How North American is that engine?
Mexico says (and Canada agrees) that if an automaker qualifies an engine as North American, using the Component Method or Super Core Method described above, then the value of the engine assigned to the car counts as 100% North American. That would be true, say Canada and Mexico, even if 25% of that engine originated outside the CUSMA region, overseas perhaps.
Mexico and Canada also contend that all parties involved in the negotiation understood this to be the case when they signed the agreement. The U.S. disagrees that it agreed to this. They say automakers must conduct two separate calculations to determine conformity with CUSMA’s rules of origin.

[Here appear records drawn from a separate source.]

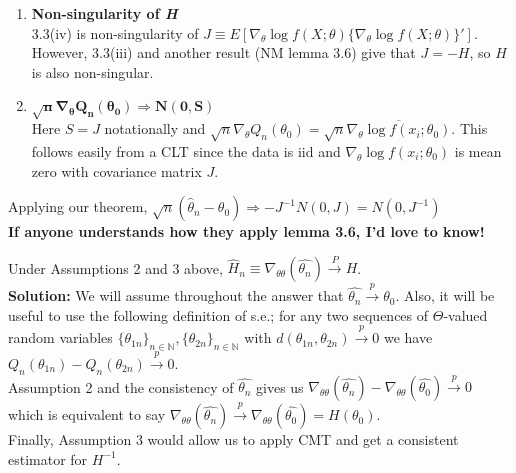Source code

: \documentclass[11pt,letterpaper]{article}                  %
\begin{document}
\begin{problem}
\begin{enumerate}
\item \textbf{Non-singularity of \textit{H}} \\
3.3(iv) is non-singularity of $J \equiv E[\nabla_{\theta} \log
f(X;\theta) \{\nabla_{\theta} \log f(X;\theta)\}']$. However, 3.3(iii)
and another result (NM lemma 3.6) give that $J = -H$, so $H$ is also
non-singular.

\item $\mathbf{\sqrt{n}\nabla_{\theta}Q_n(\theta_0) \Rightarrow
    N(0,S)}$ \\
  Here $S= J$ notationally and
  $\sqrt{n}\nabla_{\theta}Q_n(\theta_0) = \sqrt{n}
  \overline{\nabla_{\theta}\log f(x_i; \theta_0)}$. This follows
  easily from a CLT since the data is iid and
  $\nabla_{\theta}\log f(x_i; \theta_0)$ is mean zero with covariance
  matrix $J$.
\end{enumerate}
Applying our theorem, $\sqrt{n}(\hat{\theta}_n - \theta_0) \Rightarrow
-J^{-1} N(0, J) = N(0, J^{-1})$ \\


\textbf{If anyone understands how they apply lemma 3.6, I'd love to know!}


\end{problem}

\bigskip
\begin{problem}
\end{problem}

\bigskip
\begin{problem}
Under Assumptions 2 and 3 above, $\hat{H}_n \equiv \nabla_{\theta\theta}(\widehat{\theta_n}) \overset{P}{\rightarrow} H$.\\

\textbf{Solution:} We will assume throughout the answer that $\widehat{\theta_n}\overset{p}{\rightarrow}\theta_0$. Also, it will be useful to use the following definition of s.e.; for any two sequences of $\Theta$-valued random variables $\{\theta_{1n}\}_{n\in\mathbb{N}}, \{\theta_{2n}\}_{n\in\mathbb{N}}$ with $d(\theta_{1n},\theta_{2n})\overset{p}{\rightarrow}0$ we have $Q_n(\theta_{1n}) - Q_n(\theta_{2n})\overset{p}{\rightarrow}0$.\\

Assumption 2 and the consistency of $\widehat{\theta_n}$ gives us $\nabla_{\theta\theta}(\widehat{\theta_n}) - \nabla_{\theta\theta}(\widehat{\theta_0}) \overset{p}{\rightarrow}0$ which is equivalent to say $\nabla_{\theta\theta}(\widehat{\theta_n}) \overset{p}{\rightarrow} \nabla_{\theta\theta}(\widehat{\theta_0}) = H(\theta_0)$.\\

Finally, Assumption 3 would allow us to apply CMT and get a consistent estimator for $H^{-1}$.
\end{problem}
\end{document}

In the U.S. opinion, flexibilities are available to automakers who wish to qualify a Core Part and then export it duty free, but that does not entitle them to roll up the value when quantifying North American content in a car (i.e., to treat it as 100% North American in origin). Instead, the U.S. contends, the automaker must calculate the content again for each Core Part, with no flexibilities allowed.
Both sides in the dispute are at loggerheads. Despite months-long efforts to resolve the impasse, including consultations prescribed under Chapter 31 of CUSMA, fingers have been pointed and no one is budging. This Chapter 31 dispute is the final course of action, leaving the matter to a three-person arbitration panel whose decision is binding.
Implications of the CUSMA dispute
It would be foolish to venture a guess at who will win at this point. Unlike the clear and present danger that a U.S.-only EV tax credit will have on Canada’s auto industry, the consequences of a U.S. win in this dispute is still unclear.
Automakers are naturally concerned. If the U.S. wins, the new interpretation significantly tightens up the math in “Made in North America.” In extreme cases, supply chains will need to be rejigged to ensure compliance. Depending on the costs associated with compliance, that may trigger other indirect effects on the continental industry of concern to Mexico and Canada.
For example, automakers may determine that the cost of complying with CUSMA rules of origin is higher for them than paying the tariff (a mere 2.5% for cars exported into the U.S.). In that case, the entire North American auto trade architecture falls apart.
The window is open for governments to put the policy tools in place to deliver on this massive industrial transformation project—one that might set the template for what a just, sustainable, and worker-centred transition can look like.
Automakers may also decide it is less costly to in-source supply parts work to the U.S.—by a wide margin, the largest of the three auto sales markets on the continent. Building and selling in the U.S. market will help avoid these trade “irritants,” but it would also leave Canada and Mexico in a vulnerable spot.
That said, it is unlikely a dispute over content rules will boil over into a full-scale trade war. For one thing, given the heavy concentration of production in North America, most automakers likely already pass the stricter regional value content tests in CUSMA (as interpreted by the U.S.). For another, more content that is North American means more jobs and investment, a win for workers.
More importantly, this latest trade dispute pales in comparison to other significant headwinds facing the North American industry, including a global semiconductor shortage, production backlogs, a hyper-competitive investment climate and tightening labour markets.
Trade diplomacy and trade enforcement are not sufficient to meet these challenges. For that, Canada has to seize the opportunity to rebuild its auto industry as a global leader, driven by clean technology. The window is open for governments to put the policy tools in place to deliver on this massive industrial transformation project—one that might set the template for what a just, sustainable, and worker-centred transition can look like.